ABOUT THIS EXERCISE
Apart from the pictures, return every line of the listing exactly.

TASK INPUTS
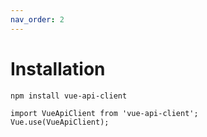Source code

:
 ```yaml
---
nav_order: 2
---
```


# Installation

```
npm install vue-api-client
```

```es6
import VueApiClient from 'vue-api-client';
Vue.use(VueApiClient);
```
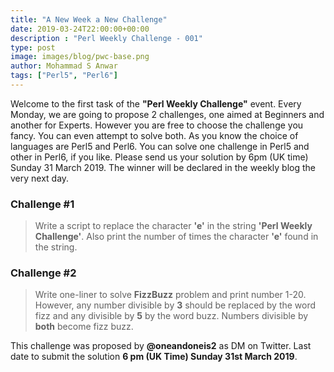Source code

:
 ```yaml
---
title: "A New Week a New Challenge"
date: 2019-03-24T22:00:00+00:00
description : "Perl Weekly Challenge - 001"
type: post
image: images/blog/pwc-base.png
author: Mohammad S Anwar
tags: ["Perl5", "Perl6"]
---
```

Welcome to the first task of the **"Perl Weekly Challenge"** event. Every Monday, we are going to propose 2 challenges, one aimed at Beginners and another for Experts. However you are free to choose the challenge you fancy. You can even attempt to solve both. As you know the choice of languages are Perl5 and Perl6. You can solve one challenge in Perl5 and other in Perl6, if you like. Please send us your solution by 6pm (UK time) Sunday 31 March 2019. The winner will be declared in the weekly blog the very next day.

### Challenge #1
> Write a script to replace the character **'e'** in the string **'Perl Weekly Challenge'**. Also print the number of times the character **'e'** found in the string.

### Challenge #2
> Write one-liner to solve **FizzBuzz** problem and print number 1-20. However, any number divisible by **3** should be replaced by the word fizz and any divisible by **5** by the word buzz. Numbers divisible by **both** become fizz buzz.

This challenge was proposed by **@oneandoneis2** as DM on Twitter. Last date to submit the solution **6 pm (UK Time) Sunday 31st March 2019**.

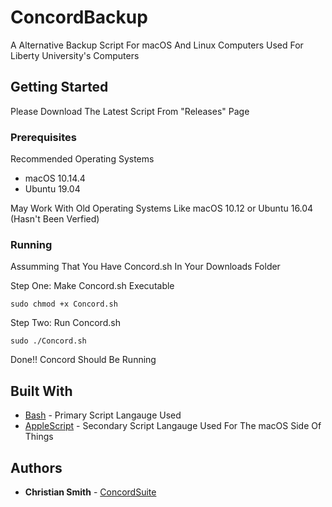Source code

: # ConcordBackup

A Alternative Backup Script For macOS And Linux Computers Used For Liberty University's Computers

## Getting Started

Please Download The Latest Script From "Releases" Page

### Prerequisites

Recommended Operating Systems 
* macOS 10.14.4 
* Ubuntu 19.04

May Work With Old Operating Systems Like macOS 10.12 or Ubuntu 16.04 (Hasn't Been Verfied)

### Running
Assumming That You Have Concord.sh In Your Downloads Folder

Step One:
Make Concord.sh Executable 
```
sudo chmod +x Concord.sh
```

Step Two:
Run Concord.sh

```
sudo ./Concord.sh
```
Done!! Concord Should Be Running

## Built With

* [Bash](https://www.gnu.org/software/bash/) - Primary Script Langauge Used
* [AppleScript](https://developer.apple.com/library/archive/documentation/AppleScript/Conceptual/AppleScriptX/AppleScriptX.html) - Secondary Script Langauge Used For The macOS Side Of Things

## Authors

* **Christian Smith** - [ConcordSuite](https://github.com/ConcordSuite)

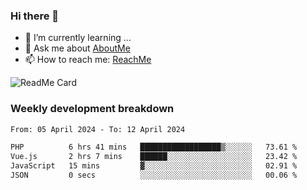 ### Hi there 👋

- 🌱 I’m currently learning ...
- 💬 Ask me about [AboutMe](https://www.itzcy.com/about)
- 📫 How to reach me: [ReachMe](https://www.itzcy.com/about)

![ReadMe Card](https://github-readme-stats-ten-gilt.vercel.app/api?username=SuperChenYun&show_icons=true&title_color=fff&icon_color=79ff97&text_color=9f9f9f&bg_color=151515&hide_border=true)

### Weekly development breakdown
<!--START_SECTION:waka-->

```txt
From: 05 April 2024 - To: 12 April 2024

PHP          6 hrs 41 mins   ██████████████████▒░░░░░░   73.61 %
Vue.js       2 hrs 7 mins    ██████░░░░░░░░░░░░░░░░░░░   23.42 %
JavaScript   15 mins         ▓░░░░░░░░░░░░░░░░░░░░░░░░   02.91 %
JSON         0 secs          ░░░░░░░░░░░░░░░░░░░░░░░░░   00.06 %
```

<!--END_SECTION:waka-->
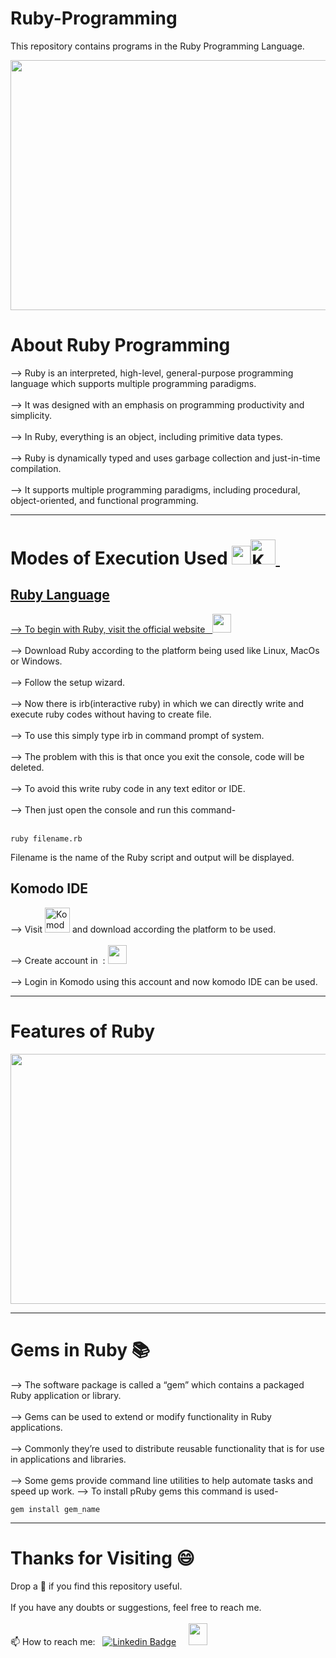 # Ruby-Programming
This repository contains programs in the Ruby Programming Language.

<img src="https://github.com/madhurimarawat/Ruby-Programming/assets/105432776/c9e629e6-6074-47a9-963a-f3d463682a55" height=400px width=600px>

# About Ruby Programming
--> Ruby is an interpreted, high-level, general-purpose programming language which supports multiple programming paradigms.<br><br>
--> It was designed with an emphasis on programming productivity and simplicity.<br><br>
--> In Ruby, everything is an object, including primitive data types. <br><br>
--> Ruby is dynamically typed and uses garbage collection and just-in-time compilation.<br><br>
--> It supports multiple programming paradigms, including procedural, object-oriented, and functional programming.<br>

---
# Modes of Execution Used <a href="https://www.ruby-lang.org/en/"><img src="https://upload.wikimedia.org/wikipedia/commons/thumb/7/73/Ruby_logo.svg/396px-Ruby_logo.svg.png" height=30px width=30px><img src="https://th.bing.com/th/id/R.867a8cd55ef989b2f5bac14fdf629e4b?rik=znGQGWA%2faYKlog&riu=http%3a%2f%2ficons.iconarchive.com%2ficons%2fpapirus-team%2fpapirus-apps%2f512%2fkomodo-icon.png&ehk=aWPRlGNwswtsl5aMHlkF%2f78DK4boKtzEDmPjSSEMshU%3d&risl=&pid=ImgRaw&r=0" title="Komodo IDE" alt="Komodo IDE" width="40" height="40"/>&nbsp;
<h2>Ruby Language</h2>
--> To begin with Ruby, visit the official website &nbsp; <a href="https://www.ruby-lang.org/en/"><img src="https://upload.wikimedia.org/wikipedia/commons/thumb/7/73/Ruby_logo.svg/396px-Ruby_logo.svg.png" height=30px width=30px></a><br><br>
--> Download Ruby according to the platform being used like Linux, MacOs or Windows.<br><br>
--> Follow the setup wizard.<br><br>
--> Now there is irb(interactive ruby) in which we can directly write and execute ruby codes without having to create file.<br><br>
--> To use this simply type irb in command prompt of system.<br><br>
--> The problem with this is that once you exit the console, code will be deleted.<br><br>
--> To avoid this write ruby code in any text editor or IDE.<br><br>
--> Then just open the console and run this command-<br><br>

```
ruby filename.rb
```
Filename is the name of the Ruby script and output will be displayed.
<h2>Komodo IDE</h2>
--> Visit <a href="https://github.com/ActiveState/OpenKomodoIDE/releases"><img src="https://th.bing.com/th/id/R.867a8cd55ef989b2f5bac14fdf629e4b?rik=znGQGWA%2faYKlog&riu=http%3a%2f%2ficons.iconarchive.com%2ficons%2fpapirus-team%2fpapirus-apps%2f512%2fkomodo-icon.png&ehk=aWPRlGNwswtsl5aMHlkF%2f78DK4boKtzEDmPjSSEMshU%3d&risl=&pid=ImgRaw&r=0" title="Komodo IDE" alt="Komodo IDE" width="40" height="40"/></a> and download according the platform to be used.<br><br>
--> Create account in &nbsp: <a href="https://www.activestate.com/"><img src="https://cdn.sanity.io/images/pz7nxv9z/production/6a696aa8dd5e607eaa1f325c56a61c7c39a18b34-2000x361.png?h=80" height=30px width=30px></a><br> <br>
--> Login in Komodo using this account and now komodo IDE can be used. <br>

---
# Features of Ruby
<img src="https://static.javatpoint.com/ruby/images/features-of-ruby.png" height=400px width=600px>

---
# Gems in Ruby 📚
--> The software package is called a “gem” which contains a packaged Ruby application or library.<br><br>
--> Gems can be used to extend or modify functionality in Ruby applications.<br><br>
--> Commonly they’re used to distribute reusable functionality that is for use in applications and libraries.<br><br>
--> Some gems provide command line utilities to help automate tasks and speed up work.
--> To install pRuby gems this command is used-
```
gem install gem_name 
```

---

# Thanks for Visiting 😄

Drop a 🌟 if you find this repository useful.<br><br>
If you have any doubts or suggestions, feel free to reach me.<br><br>
📫 How to reach me:  &nbsp; [![Linkedin Badge](https://img.shields.io/badge/-madhurima-blue?style=flat&logo=Linkedin&logoColor=white)](https://www.linkedin.com/in/madhurima-rawat/) &nbsp; &nbsp;
<a href ="mailto:rawatmadhurima@gmail.com"><img src="https://www.freepnglogos.com/uploads/arrow-with-e-mail-logo-png-7.png" height=35 width=30 > </a>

RESULT OF THE TASK
Source code

:
 ```yaml
---
nav_order: 2
---
```


# Installation

```
npm install vue-api-client
```

```es6
import VueApiClient from 'vue-api-client';
Vue.use(VueApiClient);
```
Source code

:
 ```yaml
---
title: "A New Week a New Challenge"
date: 2019-03-24T22:00:00+00:00
description : "Perl Weekly Challenge - 001"
type: post
image: images/blog/pwc-base.png
author: Mohammad S Anwar
tags: ["Perl5", "Perl6"]
---
```

Welcome to the first task of the **"Perl Weekly Challenge"** event. Every Monday, we are going to propose 2 challenges, one aimed at Beginners and another for Experts. However you are free to choose the challenge you fancy. You can even attempt to solve both. As you know the choice of languages are Perl5 and Perl6. You can solve one challenge in Perl5 and other in Perl6, if you like. Please send us your solution by 6pm (UK time) Sunday 31 March 2019. The winner will be declared in the weekly blog the very next day.

### Challenge #1
> Write a script to replace the character **'e'** in the string **'Perl Weekly Challenge'**. Also print the number of times the character **'e'** found in the string.

### Challenge #2
> Write one-liner to solve **FizzBuzz** problem and print number 1-20. However, any number divisible by **3** should be replaced by the word fizz and any divisible by **5** by the word buzz. Numbers divisible by **both** become fizz buzz.

This challenge was proposed by **@oneandoneis2** as DM on Twitter. Last date to submit the solution **6 pm (UK Time) Sunday 31st March 2019**.

Source code

: # ConcordBackup

A Alternative Backup Script For macOS And Linux Computers Used For Liberty University's Computers

## Getting Started

Please Download The Latest Script From "Releases" Page

### Prerequisites

Recommended Operating Systems 
* macOS 10.14.4 
* Ubuntu 19.04

May Work With Old Operating Systems Like macOS 10.12 or Ubuntu 16.04 (Hasn't Been Verfied)

### Running
Assumming That You Have Concord.sh In Your Downloads Folder

Step One:
Make Concord.sh Executable 
```
sudo chmod +x Concord.sh
```

Step Two:
Run Concord.sh

```
sudo ./Concord.sh
```
Done!! Concord Should Be Running

## Built With

* [Bash](https://www.gnu.org/software/bash/) - Primary Script Langauge Used
* [AppleScript](https://developer.apple.com/library/archive/documentation/AppleScript/Conceptual/AppleScriptX/AppleScriptX.html) - Secondary Script Langauge Used For The macOS Side Of Things

## Authors

* **Christian Smith** - [ConcordSuite](https://github.com/ConcordSuite)

 ### Hi there 👋

- 🌱 I’m currently learning ...
- 💬 Ask me about [AboutMe](https://www.itzcy.com/about)
- 📫 How to reach me: [ReachMe](https://www.itzcy.com/about)

![ReadMe Card](https://github-readme-stats-ten-gilt.vercel.app/api?username=SuperChenYun&show_icons=true&title_color=fff&icon_color=79ff97&text_color=9f9f9f&bg_color=151515&hide_border=true)

### Weekly development breakdown
<!--START_SECTION:waka-->

```txt
From: 05 April 2024 - To: 12 April 2024

PHP          6 hrs 41 mins   ██████████████████▒░░░░░░   73.61 %
Vue.js       2 hrs 7 mins    ██████░░░░░░░░░░░░░░░░░░░   23.42 %
JavaScript   15 mins         ▓░░░░░░░░░░░░░░░░░░░░░░░░   02.91 %
JSON         0 secs          ░░░░░░░░░░░░░░░░░░░░░░░░░   00.06 %
```

<!--END_SECTION:waka-->
 # Ruby-Programming
This repository contains programs in the Ruby Programming Language.

<img src="https://github.com/madhurimarawat/Ruby-Programming/assets/105432776/c9e629e6-6074-47a9-963a-f3d463682a55" height=400px width=600px>

# About Ruby Programming
--> Ruby is an interpreted, high-level, general-purpose programming language which supports multiple programming paradigms.<br><br>
--> It was designed with an emphasis on programming productivity and simplicity.<br><br>
--> In Ruby, everything is an object, including primitive data types. <br><br>
--> Ruby is dynamically typed and uses garbage collection and just-in-time compilation.<br><br>
--> It supports multiple programming paradigms, including procedural, object-oriented, and functional programming.<br>

---
# Modes of Execution Used <a href="https://www.ruby-lang.org/en/"><img src="https://upload.wikimedia.org/wikipedia/commons/thumb/7/73/Ruby_logo.svg/396px-Ruby_logo.svg.png" height=30px width=30px><img src="https://th.bing.com/th/id/R.867a8cd55ef989b2f5bac14fdf629e4b?rik=znGQGWA%2faYKlog&riu=http%3a%2f%2ficons.iconarchive.com%2ficons%2fpapirus-team%2fpapirus-apps%2f512%2fkomodo-icon.png&ehk=aWPRlGNwswtsl5aMHlkF%2f78DK4boKtzEDmPjSSEMshU%3d&risl=&pid=ImgRaw&r=0" title="Komodo IDE" alt="Komodo IDE" width="40" height="40"/>&nbsp;
<h2>Ruby Language</h2>
--> To begin with Ruby, visit the official website &nbsp; <a href="https://www.ruby-lang.org/en/"><img src="https://upload.wikimedia.org/wikipedia/commons/thumb/7/73/Ruby_logo.svg/396px-Ruby_logo.svg.png" height=30px width=30px></a><br><br>
--> Download Ruby according to the platform being used like Linux, MacOs or Windows.<br><br>
--> Follow the setup wizard.<br><br>
--> Now there is irb(interactive ruby) in which we can directly write and execute ruby codes without having to create file.<br><br>
--> To use this simply type irb in command prompt of system.<br><br>
--> The problem with this is that once you exit the console, code will be deleted.<br><br>
--> To avoid this write ruby code in any text editor or IDE.<br><br>
--> Then just open the console and run this command-<br><br>

```
ruby filename.rb
```
Filename is the name of the Ruby script and output will be displayed.
<h2>Komodo IDE</h2>
--> Visit <a href="https://github.com/ActiveState/OpenKomodoIDE/releases"><img src="https://th.bing.com/th/id/R.867a8cd55ef989b2f5bac14fdf629e4b?rik=znGQGWA%2faYKlog&riu=http%3a%2f%2ficons.iconarchive.com%2ficons%2fpapirus-team%2fpapirus-apps%2f512%2fkomodo-icon.png&ehk=aWPRlGNwswtsl5aMHlkF%2f78DK4boKtzEDmPjSSEMshU%3d&risl=&pid=ImgRaw&r=0" title="Komodo IDE" alt="Komodo IDE" width="40" height="40"/></a> and download according the platform to be used.<br><br>
--> Create account in &nbsp: <a href="https://www.activestate.com/"><img src="https://cdn.sanity.io/images/pz7nxv9z/production/6a696aa8dd5e607eaa1f325c56a61c7c39a18b34-2000x361.png?h=80" height=30px width=30px></a><br> <br>
--> Login in Komodo using this account and now komodo IDE can be used. <br>

---
# Features of Ruby
<img src="https://static.javatpoint.com/ruby/images/features-of-ruby.png" height=400px width=600px>

---
# Gems in Ruby 📚
--> The software package is called a “gem” which contains a packaged Ruby application or library.<br><br>
--> Gems can be used to extend or modify functionality in Ruby applications.<br><br>
--> Commonly they’re used to distribute reusable functionality that is for use in applications and libraries.<br><br>
--> Some gems provide command line utilities to help automate tasks and speed up work.
--> To install pRuby gems this command is used-
```
gem install gem_name 
```

---

# Thanks for Visiting 😄

Drop a 🌟 if you find this repository useful.<br><br>
If you have any doubts or suggestions, feel free to reach me.<br><br>
📫 How to reach me:  &nbsp; [![Linkedin Badge](https://img.shields.io/badge/-madhurima-blue?style=flat&logo=Linkedin&logoColor=white)](https://www.linkedin.com/in/madhurima-rawat/) &nbsp; &nbsp;
<a href ="mailto:rawatmadhurima@gmail.com"><img src="https://www.freepnglogos.com/uploads/arrow-with-e-mail-logo-png-7.png" height=35 width=30 > </a>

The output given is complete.